The parameters represent the instantiation parameters of gateway-client-core and represent options for things like wallet address, gatekeeper-network etc. that remain constant during a flow.

ClientCoreInternal

export type ClientCoreOutput = {
  gatewayStatus: GatewayStatus;
  gatewayToken?: GatewayToken;
  flowParameters: FlowParameters | null;
  pendingRequests: PendingPayload | undefined;
  flowState?: {
    status?: FlowStatus;
    userInteraction: UserInteraction;
  };
};

The outputs represent states that the instantiator of the gateway-client-core would be interested in:

  • gatewayStatus is the distillation of all the current inputs and can also be thought of as the overall status, representing a derived state from on-chain status, data-collection and gatekeeper record status. This can be used by UI components such as the Civic IdentityButton to show the user what the current state of their pass is
  • gatewayToken is the on-chain token object
  • flowParameters are used to send to a frontend, representing the different action, state and parameters that the frontend needs to display a flow to the user.

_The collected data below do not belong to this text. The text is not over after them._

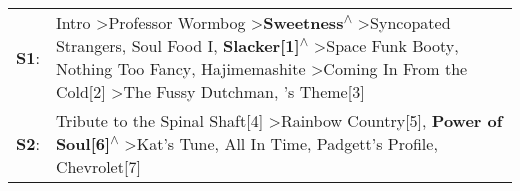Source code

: \begin{supertabular}{p{0.03\textwidth}p{0.92\textwidth}}
 \textbf{S1}:  &  Intro\textsuperscript{} \textgreater \enspace Professor Wormbog\textsuperscript{} \textgreater \enspace \textbf{Sweetness\textsuperscript{$\wedge$}} \textgreater \enspace Syncopated Strangers\textsuperscript{}, \enspace Soul Food I\textsuperscript{}, \enspace \textbf{Slacker[1]\textsuperscript{$\wedge$}} \textgreater \enspace Space Funk Booty\textsuperscript{}, \enspace Nothing Too Fancy\textsuperscript{}, \enspace Hajimemashite\textsuperscript{} \textgreater \enspace Coming In From the Cold[2]\textsuperscript{} \textgreater \enspace The Fussy Dutchman\textsuperscript{}, 's Theme[3]\textsuperscript{}  \enspace  \\
 \textbf{S2}:  &                                                                                                                                                                                                                                                                                 Tribute to the Spinal Shaft[4]\textsuperscript{} \textgreater \enspace Rainbow Country[5]\textsuperscript{}, \enspace \textbf{Power of Soul[6]\textsuperscript{$\wedge$}} \textgreater \enspace Kat's Tune\textsuperscript{}, \enspace All In Time\textsuperscript{}, \enspace Padgett's Profile\textsuperscript{}, \enspace Chevrolet[7]\textsuperscript{}  \enspace  \\
\end{supertabular}
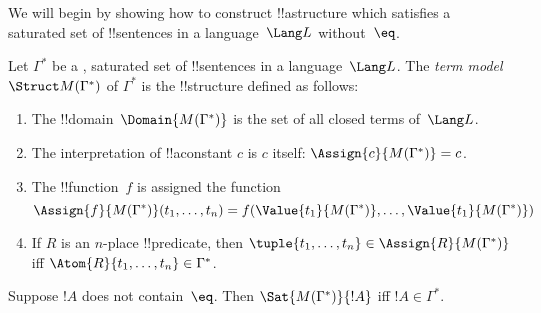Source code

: \documentclass[../../../include/open-logic-section]{subfiles}
\begin{document}


We will begin by showing how to construct !!a{structure} which
satisfies a
saturated set of !!{sentence}s in a language~$\Lang L$ without~$\eq$.

\begin{defn}
Let $\Gamma^*$ be a
,
saturated set of !!{sentence}s in a language~$\Lang L$. The \emph{term
  model}~$\Struct M(\Gamma^*)$ of $\Gamma^*$ is the !!{structure}
defined as follows:
\begin{enumerate}
\item The !!{domain}~$\Domain{M(\Gamma^*)}$ is the set of all closed terms
  of~$\Lang L$.
\item The interpretation of !!a{constant} $c$ is $c$ itself:
  $\Assign{c}{M(\Gamma^*)} = c$.
\item The !!{function}~$f$ is assigned the function
\[
\Assign{f}{M(\Gamma^*)}(t_1, \dots, t_n) = f(\Value{t_1}{M(\Gamma^*)},
\dots, \Value{t_1}{M(\Gamma^*)})
\]
\item If $R$ is an $n$-place !!{predicate}, then $\tuple{t_1, \dots,
  t_n} \in \Assign{R}{M(\Gamma^*)}$ iff $\Atom{R}{t_1, \dots,
    t_n} \in \Gamma^*$.
\end{enumerate}
\end{defn}

\begin{lem}
 Suppose $!A$ does not contain~$\eq$. Then
$\Sat{M(\Gamma^*)}{!A}$ iff $!A \in \Gamma^*$.
\end{lem}
\end{document}
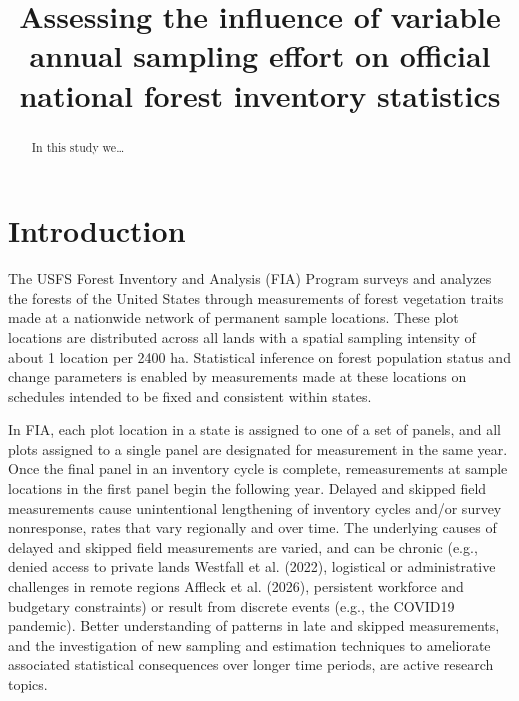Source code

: \documentclass[
]{agujournal2019}
\renewcommand*\contentsname{Table of contents}
\newcommand\contentsname{Table of contents}
\begin{document}
\title{Assessing the influence of variable annual sampling effort on
official national forest inventory statistics}



\begin{abstract}
In this study we\ldots{}
\end{abstract}




\renewcommand*\contentsname{Table of contents}
{
\setcounter{tocdepth}{3}
\tableofcontents
}

\section{Introduction}\label{introduction}

The USFS Forest Inventory and Analysis (FIA) Program surveys and
analyzes the forests of the United States through measurements of forest
vegetation traits made at a nationwide network of permanent sample
locations. These plot locations are distributed across all lands with a
spatial sampling intensity of about 1 location per 2400 ha. Statistical
inference on forest population status and change parameters is enabled
by measurements made at these locations on schedules intended to be
fixed and consistent within states.

In FIA, each plot location in a state is assigned to one of a set of
panels, and all plots assigned to a single panel are designated for
measurement in the same year. Once the final panel in an inventory cycle
is complete, remeasurements at sample locations in the first panel begin
the following year. Delayed and skipped field measurements cause
unintentional lengthening of inventory cycles and/or survey nonresponse,
rates that vary regionally and over time. The underlying causes of
delayed and skipped field measurements are varied, and can be chronic
(e.g., denied access to private lands Westfall et al. (2022), logistical
or administrative challenges in remote regions Affleck et al. (2026),
persistent workforce and budgetary constraints) or result from discrete
events (e.g., the COVID19 pandemic). Better understanding of patterns in
late and skipped measurements, and the investigation of new sampling and
estimation techniques to ameliorate associated statistical consequences
over longer time periods, are active research topics.
\end{document}
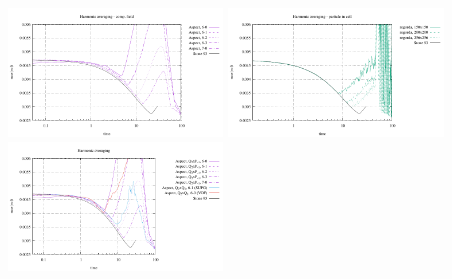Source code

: \begin{center}
\includegraphics[width=5.7cm]{images/stokes_sphere_fs2D/max_vel_harm_comp}
\includegraphics[width=5.7cm]{images/stokes_sphere_fs2D/max_vel_harm_pic}
\includegraphics[width=5.7cm]{images/stokes_sphere_fs2D/max_vel_harm_add}
\end{center}


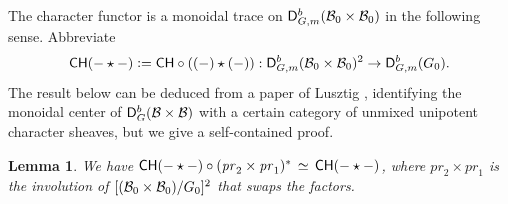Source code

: \documentclass[a4paper,10pt,leqno]{amsart}
\theoremstyle{plain}
\theoremstyle{plain}
\theoremstyle{plain}
\newtheorem{lem}[thm]{Lemma}
\theoremstyle{definition}
\theoremstyle{remark}
\renewcommand{\pr}{\mathit{pr}}
\begin{document}
The character functor is a monoidal trace on $\sf{D}_{G, m}^b(\cal{B}_0 \times \cal{B}_0)$ in the following sense.
Abbreviate
\begin{align}
\sf{CH}(- \star -) \vcentcolon= \sf{CH} \circ ((-) \star (-)) : \sf{D}_{G, m}^b(\cal{B}_0 \times \cal{B}_0)^2 \to \sf{D}_{G, m}^b(G_0).
\end{align}
The result below can be deduced from a paper of Lusztig \cite{lusztig_2015}, identifying the monoidal center of $\sf{D}_G^b(\cal{B} \times \cal{B})$ with a certain category of unmixed unipotent character sheaves, but we give a self-contained proof.

\begin{lem}\label{lem:monoidal-trace}
We have ${\sf{CH}(- \star -) \circ (\pr_2 \times \pr_1)^\ast}\, \simeq \,{\sf{CH}(- \star -)}$, where $\pr_2 \times \pr_1$ is the involution of $[(\cal{B}_0 \times \cal{B}_0)/G_0]^2$ that swaps the factors.
\end{lem}
\end{document}
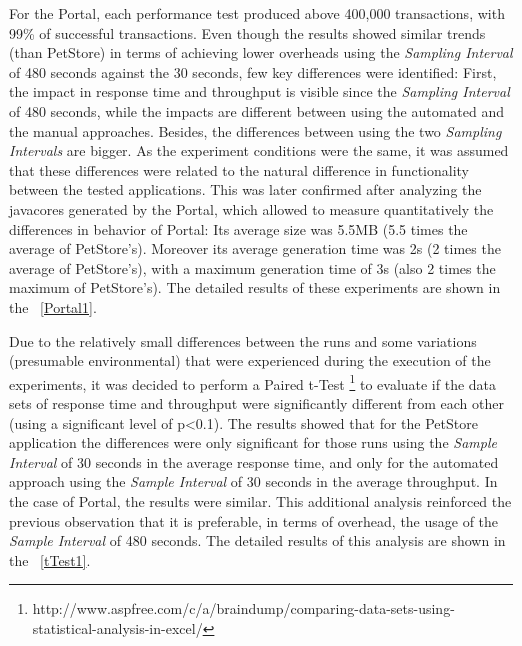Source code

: \documentclass[runningheads,a4paper]{llncs}
\begin{document}
For the Portal, each performance test produced above 400,000 transactions,
with 99\% of successful transactions. Even though the results showed similar
trends (than PetStore) in terms of achieving lower overheads using the
\emph{Sampling Interval} of 480 seconds against the 30 seconds, few key 
differences were identified: First, the impact in response time and
throughput is visible since the \emph{Sampling Interval} of 480 seconds, 
while the impacts are different between using the automated and the manual
approaches. Besides, the differences between using the two \emph{Sampling Intervals} 
are bigger. As the experiment conditions were the same, it was assumed that these 
differences were related to the natural difference in functionality between the
tested applications. This was later confirmed after analyzing the javacores
generated by the Portal, which allowed to measure quantitatively the
differences in behavior of Portal: Its average size was 5.5MB (5.5 times the
average of PetStore's). Moreover its average generation time was 2s (2 times the 
average of PetStore's), with a maximum generation time of 3s (also 2 times the
maximum of PetStore's). The detailed results of these experiments are shown in the \tablename ~\ref{Portal1}.

Due to the relatively small differences between the runs and some variations
(presumable environmental) that were experienced during the execution of the
experiments, it was decided to perform a Paired t-Test
\footnote{http://www.aspfree.com/c/a/braindump/comparing-data-sets-using-statistical-analysis-in-excel/}
to evaluate if the data sets of response time and throughput were significantly
different from each other (using a significant level of p<0.1). The results
showed that for the PetStore application the differences were only significant for
those runs using the \emph{Sample Interval} of 30 seconds in the average
response time, and only for the automated approach using the \emph{Sample
Interval} of 30 seconds in the average throughput. In the case of Portal, the
results were similar. This additional analysis reinforced the
previous observation that it is preferable, in terms of overhead, the
usage of the \emph{Sample Interval} of 480 seconds. The detailed results of
this analysis are shown in the \tablename ~\ref{tTest1}.
\end{document}
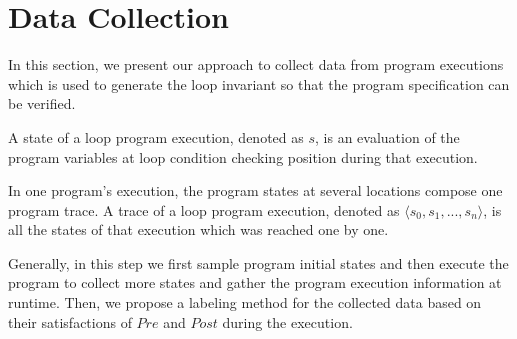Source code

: 
\section{Data Collection} %
\label{sec:sampling}

In this section, we present our approach to collect data from program executions 
which is used to generate the loop invariant so that the program specification can be verified.

\begin{definition}[State]
A state of a loop program execution, denoted as $s$, is an evaluation of the program variables at loop condition checking position during that execution. 
\end{definition}
\begin{definition}[Trace]
In one program's execution, the program states at several locations compose one program trace.
A trace of a loop program execution, denoted as $\langle s_0, s_1, ..., s_n\rangle$, is all the states of that execution which was reached one by one. 
\end{definition}

Generally, in this step we first sample program initial states and 
then execute the program to collect more states and gather the program execution information at runtime.
Then, we propose a labeling method for the collected data
based on their satisfactions of $\mathit{Pre}$ and $\mathit{Post}$ during the execution.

They can be merged into e.g. iframe GET parameters
  • pendingRequests: applicable to the custom PII-sharing flow only: a pending request means that the instantiator (normally a dApp) would pass this id to some external system to do their own validation on in order to issue a civic pass
  • flowState: indicates whether the flow is in progress or complete etc. so that the instantiator of gateway-client-core can decide whether to show a UI to the user or not.

Dynamic inputs

Most of the input parameters to the client-core are static, i.e. any change in them should cause state to be reset and a new instance of the client-core to be used. However, there are some dynamic inputs that should not cause a reset but instead should trigger a new flow.

forceRequireRefresh

In order to allow a dApp to implement custom refresh logic, a boolean flag forceRequireRefresh can be set by calling the updateDynamicParameters() function on a gateway-client-core instance.

This flag will only cause a flow if an ACTIVE gatewayToken already exists for a given wallet. Setting it will cause the client-core to view the currrent gatewayToken as expired, and thus trigger set the gatewayStatus to REFRESH_TOKEN_REQUIRED, and to guide the user through a refresh-token flow. When the token expiry is updated to a value in the future, then the flow is viewed as finished and the gatewayStatus will once again be ACTIVE.